- **Records for the exercise**

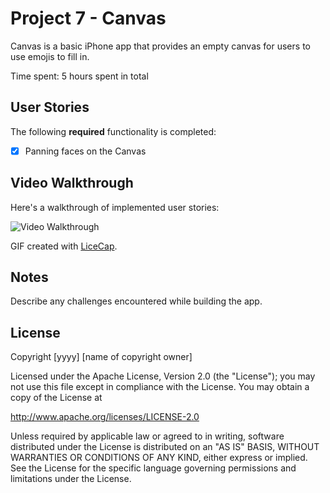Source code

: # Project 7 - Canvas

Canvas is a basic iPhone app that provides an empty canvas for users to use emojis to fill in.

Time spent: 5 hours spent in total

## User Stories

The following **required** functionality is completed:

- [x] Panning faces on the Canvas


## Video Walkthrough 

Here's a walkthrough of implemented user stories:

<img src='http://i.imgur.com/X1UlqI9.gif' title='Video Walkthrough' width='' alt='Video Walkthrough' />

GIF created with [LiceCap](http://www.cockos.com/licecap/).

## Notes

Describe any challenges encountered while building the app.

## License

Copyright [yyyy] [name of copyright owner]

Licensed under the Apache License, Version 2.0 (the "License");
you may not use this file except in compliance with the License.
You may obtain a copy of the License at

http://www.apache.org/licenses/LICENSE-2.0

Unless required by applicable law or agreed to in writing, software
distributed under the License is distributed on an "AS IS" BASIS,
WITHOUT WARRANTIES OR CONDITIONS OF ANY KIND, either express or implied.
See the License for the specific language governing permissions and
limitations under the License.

--

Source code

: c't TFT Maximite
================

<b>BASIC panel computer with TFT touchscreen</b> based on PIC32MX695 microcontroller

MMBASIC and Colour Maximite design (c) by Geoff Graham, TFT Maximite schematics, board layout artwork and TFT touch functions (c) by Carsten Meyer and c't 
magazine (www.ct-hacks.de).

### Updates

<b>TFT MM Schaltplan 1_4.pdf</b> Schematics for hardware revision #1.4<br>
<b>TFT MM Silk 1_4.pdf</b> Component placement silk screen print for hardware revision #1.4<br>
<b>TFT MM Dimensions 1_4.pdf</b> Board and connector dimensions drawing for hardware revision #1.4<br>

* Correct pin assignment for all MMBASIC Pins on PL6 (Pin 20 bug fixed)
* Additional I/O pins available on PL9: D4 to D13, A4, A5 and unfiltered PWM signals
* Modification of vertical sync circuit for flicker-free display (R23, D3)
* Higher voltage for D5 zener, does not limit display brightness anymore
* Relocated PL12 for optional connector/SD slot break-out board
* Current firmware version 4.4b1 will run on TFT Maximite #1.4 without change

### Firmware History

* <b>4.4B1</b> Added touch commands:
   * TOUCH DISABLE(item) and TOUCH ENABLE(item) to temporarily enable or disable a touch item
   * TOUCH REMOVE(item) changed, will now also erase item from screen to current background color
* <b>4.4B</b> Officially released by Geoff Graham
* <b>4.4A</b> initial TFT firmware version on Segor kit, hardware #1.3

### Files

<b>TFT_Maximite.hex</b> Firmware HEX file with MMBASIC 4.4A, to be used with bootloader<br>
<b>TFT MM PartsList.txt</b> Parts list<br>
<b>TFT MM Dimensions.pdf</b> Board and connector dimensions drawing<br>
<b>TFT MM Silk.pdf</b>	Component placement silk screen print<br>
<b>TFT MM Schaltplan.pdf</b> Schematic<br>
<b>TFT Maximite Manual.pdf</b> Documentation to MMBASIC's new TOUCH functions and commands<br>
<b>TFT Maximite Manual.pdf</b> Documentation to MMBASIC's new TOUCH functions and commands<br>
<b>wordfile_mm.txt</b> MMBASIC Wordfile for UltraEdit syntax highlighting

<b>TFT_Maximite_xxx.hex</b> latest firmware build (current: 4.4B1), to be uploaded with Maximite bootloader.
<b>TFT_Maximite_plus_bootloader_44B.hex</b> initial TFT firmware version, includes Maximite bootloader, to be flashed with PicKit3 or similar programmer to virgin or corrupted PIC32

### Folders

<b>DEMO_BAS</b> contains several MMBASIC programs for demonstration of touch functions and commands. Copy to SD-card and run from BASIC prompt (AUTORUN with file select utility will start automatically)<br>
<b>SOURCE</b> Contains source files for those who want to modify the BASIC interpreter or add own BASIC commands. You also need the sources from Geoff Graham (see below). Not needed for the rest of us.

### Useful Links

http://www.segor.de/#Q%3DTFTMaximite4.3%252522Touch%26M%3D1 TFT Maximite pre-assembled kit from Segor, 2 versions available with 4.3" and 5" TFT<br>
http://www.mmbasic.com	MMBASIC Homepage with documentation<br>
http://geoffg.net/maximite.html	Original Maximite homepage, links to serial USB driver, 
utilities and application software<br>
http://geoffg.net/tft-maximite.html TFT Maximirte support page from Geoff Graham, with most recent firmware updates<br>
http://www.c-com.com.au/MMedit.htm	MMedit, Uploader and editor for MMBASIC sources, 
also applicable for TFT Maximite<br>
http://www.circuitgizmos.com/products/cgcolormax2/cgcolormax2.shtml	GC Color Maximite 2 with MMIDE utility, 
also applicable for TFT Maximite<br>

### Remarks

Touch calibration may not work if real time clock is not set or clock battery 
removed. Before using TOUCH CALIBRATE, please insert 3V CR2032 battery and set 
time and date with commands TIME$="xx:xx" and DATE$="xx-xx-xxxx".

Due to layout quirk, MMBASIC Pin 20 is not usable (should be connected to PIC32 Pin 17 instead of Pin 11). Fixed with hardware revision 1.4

---

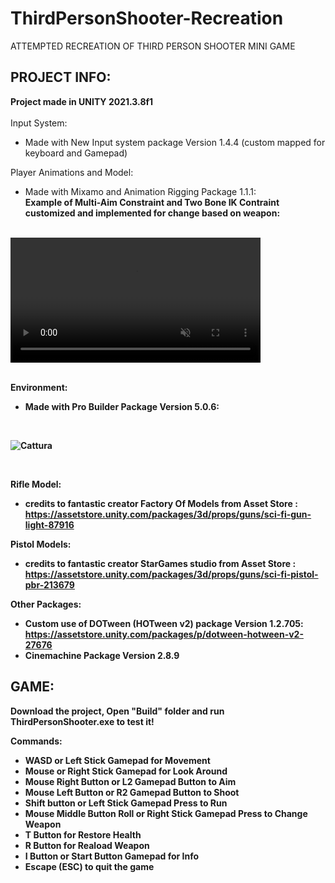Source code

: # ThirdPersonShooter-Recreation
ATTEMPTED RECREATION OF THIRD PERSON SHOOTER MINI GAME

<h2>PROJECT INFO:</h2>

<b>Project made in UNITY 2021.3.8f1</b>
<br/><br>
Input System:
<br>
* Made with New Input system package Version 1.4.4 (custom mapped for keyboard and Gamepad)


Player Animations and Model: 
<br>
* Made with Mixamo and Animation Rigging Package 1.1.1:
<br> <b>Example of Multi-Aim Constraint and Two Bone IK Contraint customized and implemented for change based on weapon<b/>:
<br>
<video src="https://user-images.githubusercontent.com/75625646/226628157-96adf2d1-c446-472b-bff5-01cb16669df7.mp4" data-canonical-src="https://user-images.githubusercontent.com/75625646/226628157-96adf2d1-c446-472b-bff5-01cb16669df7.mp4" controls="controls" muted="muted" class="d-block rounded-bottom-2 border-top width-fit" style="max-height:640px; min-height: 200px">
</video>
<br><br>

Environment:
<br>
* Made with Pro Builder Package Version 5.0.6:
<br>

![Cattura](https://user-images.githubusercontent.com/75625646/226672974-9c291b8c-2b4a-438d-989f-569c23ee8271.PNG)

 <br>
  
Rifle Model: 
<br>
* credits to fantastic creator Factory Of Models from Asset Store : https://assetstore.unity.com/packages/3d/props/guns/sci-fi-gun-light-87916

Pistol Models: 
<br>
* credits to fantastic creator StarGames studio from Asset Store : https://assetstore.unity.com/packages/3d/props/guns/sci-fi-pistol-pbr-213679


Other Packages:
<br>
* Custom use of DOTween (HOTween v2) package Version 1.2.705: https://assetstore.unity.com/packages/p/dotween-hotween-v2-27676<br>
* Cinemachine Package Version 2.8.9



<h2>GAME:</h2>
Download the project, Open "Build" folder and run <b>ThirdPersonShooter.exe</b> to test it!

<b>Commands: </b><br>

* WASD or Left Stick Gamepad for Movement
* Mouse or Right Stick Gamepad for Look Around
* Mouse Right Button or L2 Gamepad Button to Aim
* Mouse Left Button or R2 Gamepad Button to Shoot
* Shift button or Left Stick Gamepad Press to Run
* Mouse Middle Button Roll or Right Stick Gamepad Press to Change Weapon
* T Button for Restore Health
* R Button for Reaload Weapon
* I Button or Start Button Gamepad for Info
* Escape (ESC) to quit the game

- **Task requirements**
In the listing above, locate the line with "slot break-out board" and the line with "<b>TFT_Maximite.hex</b> Firmware HEX", then extract exactly those lines and every line between them, and nothing more.

- **Result below**
* Relocated PL12 for optional connector/SD slot break-out board
* Current firmware version 4.4b1 will run on TFT Maximite #1.4 without change

### Firmware History

* <b>4.4B1</b> Added touch commands:
   * TOUCH DISABLE(item) and TOUCH ENABLE(item) to temporarily enable or disable a touch item
   * TOUCH REMOVE(item) changed, will now also erase item from screen to current background color
* <b>4.4B</b> Officially released by Geoff Graham
* <b>4.4A</b> initial TFT firmware version on Segor kit, hardware #1.3

### Files

<b>TFT_Maximite.hex</b> Firmware HEX file with MMBASIC 4.4A, to be used with bootloader<br>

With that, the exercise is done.